The task | Please return all lines in the listing holding the word "Wind".

The input |
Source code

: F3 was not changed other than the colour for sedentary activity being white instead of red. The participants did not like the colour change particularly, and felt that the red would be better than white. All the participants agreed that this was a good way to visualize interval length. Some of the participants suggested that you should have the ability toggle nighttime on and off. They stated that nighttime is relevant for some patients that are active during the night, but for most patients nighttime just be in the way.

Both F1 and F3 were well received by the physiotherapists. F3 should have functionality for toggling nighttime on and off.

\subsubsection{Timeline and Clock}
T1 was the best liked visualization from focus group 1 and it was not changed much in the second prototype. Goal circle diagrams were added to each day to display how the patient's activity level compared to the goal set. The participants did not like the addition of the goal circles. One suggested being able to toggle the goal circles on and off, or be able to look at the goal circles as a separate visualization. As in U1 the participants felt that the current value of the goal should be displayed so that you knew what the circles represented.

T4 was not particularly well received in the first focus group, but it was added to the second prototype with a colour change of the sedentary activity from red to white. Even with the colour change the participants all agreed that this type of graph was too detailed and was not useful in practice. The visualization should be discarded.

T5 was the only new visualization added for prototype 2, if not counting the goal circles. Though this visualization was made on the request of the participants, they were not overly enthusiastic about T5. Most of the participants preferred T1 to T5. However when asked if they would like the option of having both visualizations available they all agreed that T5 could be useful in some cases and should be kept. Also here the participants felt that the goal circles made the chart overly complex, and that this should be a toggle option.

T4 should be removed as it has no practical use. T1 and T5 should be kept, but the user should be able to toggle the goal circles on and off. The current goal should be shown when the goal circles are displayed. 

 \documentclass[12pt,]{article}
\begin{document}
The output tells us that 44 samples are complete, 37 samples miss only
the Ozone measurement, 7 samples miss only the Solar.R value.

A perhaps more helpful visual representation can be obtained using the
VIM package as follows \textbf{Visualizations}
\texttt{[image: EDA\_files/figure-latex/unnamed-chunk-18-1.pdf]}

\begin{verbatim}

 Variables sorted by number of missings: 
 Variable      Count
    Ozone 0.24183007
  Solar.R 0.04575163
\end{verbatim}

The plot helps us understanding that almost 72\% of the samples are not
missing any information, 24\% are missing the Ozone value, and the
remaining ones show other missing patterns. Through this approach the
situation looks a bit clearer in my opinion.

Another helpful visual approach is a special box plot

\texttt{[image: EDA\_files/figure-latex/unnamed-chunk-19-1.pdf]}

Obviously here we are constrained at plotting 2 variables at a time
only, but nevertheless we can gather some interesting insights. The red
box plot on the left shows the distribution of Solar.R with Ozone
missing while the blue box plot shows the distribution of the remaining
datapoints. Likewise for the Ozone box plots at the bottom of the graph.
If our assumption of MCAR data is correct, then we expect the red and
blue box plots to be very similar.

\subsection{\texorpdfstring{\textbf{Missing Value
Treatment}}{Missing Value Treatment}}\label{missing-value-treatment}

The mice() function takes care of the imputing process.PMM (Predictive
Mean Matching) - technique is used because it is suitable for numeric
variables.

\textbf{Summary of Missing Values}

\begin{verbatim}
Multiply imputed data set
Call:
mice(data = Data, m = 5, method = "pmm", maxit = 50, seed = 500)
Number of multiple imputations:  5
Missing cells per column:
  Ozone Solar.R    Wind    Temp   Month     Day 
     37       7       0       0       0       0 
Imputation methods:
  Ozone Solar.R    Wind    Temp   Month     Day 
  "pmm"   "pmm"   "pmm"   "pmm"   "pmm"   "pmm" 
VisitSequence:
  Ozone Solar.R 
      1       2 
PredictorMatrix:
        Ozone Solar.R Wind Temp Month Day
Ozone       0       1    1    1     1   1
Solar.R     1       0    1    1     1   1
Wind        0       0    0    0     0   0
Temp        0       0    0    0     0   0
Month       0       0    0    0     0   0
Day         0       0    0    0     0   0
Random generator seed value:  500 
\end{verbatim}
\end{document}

Task output |
  Ozone Solar.R    Wind    Temp   Month     Day 
  Ozone Solar.R    Wind    Temp   Month     Day 
        Ozone Solar.R Wind Temp Month Day
Wind        0       0    0    0     0   0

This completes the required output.